- _What to work on_
Restate the data exactly, with nothing altered.

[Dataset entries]
[Start of section]
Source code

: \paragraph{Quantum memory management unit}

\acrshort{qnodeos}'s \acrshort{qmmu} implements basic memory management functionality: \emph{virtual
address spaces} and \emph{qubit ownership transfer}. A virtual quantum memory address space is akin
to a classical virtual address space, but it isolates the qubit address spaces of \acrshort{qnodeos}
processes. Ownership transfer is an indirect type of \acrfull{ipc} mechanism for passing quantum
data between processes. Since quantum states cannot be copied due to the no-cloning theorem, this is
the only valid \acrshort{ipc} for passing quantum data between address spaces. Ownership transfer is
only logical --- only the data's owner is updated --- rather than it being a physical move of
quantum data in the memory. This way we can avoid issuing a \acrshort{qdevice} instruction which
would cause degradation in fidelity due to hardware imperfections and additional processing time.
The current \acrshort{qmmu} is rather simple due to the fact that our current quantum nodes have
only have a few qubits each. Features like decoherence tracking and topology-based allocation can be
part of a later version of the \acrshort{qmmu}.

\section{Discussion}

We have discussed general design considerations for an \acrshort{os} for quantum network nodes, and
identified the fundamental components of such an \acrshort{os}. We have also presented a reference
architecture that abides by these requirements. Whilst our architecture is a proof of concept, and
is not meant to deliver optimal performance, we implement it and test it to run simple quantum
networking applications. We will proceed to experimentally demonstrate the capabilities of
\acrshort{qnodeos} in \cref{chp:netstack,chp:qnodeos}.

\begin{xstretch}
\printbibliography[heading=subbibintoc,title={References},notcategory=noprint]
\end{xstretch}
[End of section]
- _Exercise solution_
Source code

: \paragraph{Quantum memory management unit}

\acrshort{qnodeos}'s \acrshort{qmmu} implements basic memory management functionality: \emph{virtual
address spaces} and \emph{qubit ownership transfer}. A virtual quantum memory address space is akin
to a classical virtual address space, but it isolates the qubit address spaces of \acrshort{qnodeos}
processes. Ownership transfer is an indirect type of \acrfull{ipc} mechanism for passing quantum
data between processes. Since quantum states cannot be copied due to the no-cloning theorem, this is
the only valid \acrshort{ipc} for passing quantum data between address spaces. Ownership transfer is
only logical --- only the data's owner is updated --- rather than it being a physical move of
quantum data in the memory. This way we can avoid issuing a \acrshort{qdevice} instruction which
would cause degradation in fidelity due to hardware imperfections and additional processing time.
The current \acrshort{qmmu} is rather simple due to the fact that our current quantum nodes have
only have a few qubits each. Features like decoherence tracking and topology-based allocation can be
part of a later version of the \acrshort{qmmu}.

\section{Discussion}

We have discussed general design considerations for an \acrshort{os} for quantum network nodes, and
identified the fundamental components of such an \acrshort{os}. We have also presented a reference
architecture that abides by these requirements. Whilst our architecture is a proof of concept, and
is not meant to deliver optimal performance, we implement it and test it to run simple quantum
networking applications. We will proceed to experimentally demonstrate the capabilities of
\acrshort{qnodeos} in \cref{chp:netstack,chp:qnodeos}.

\begin{xstretch}
\printbibliography[heading=subbibintoc,title={References},notcategory=noprint]
\end{xstretch}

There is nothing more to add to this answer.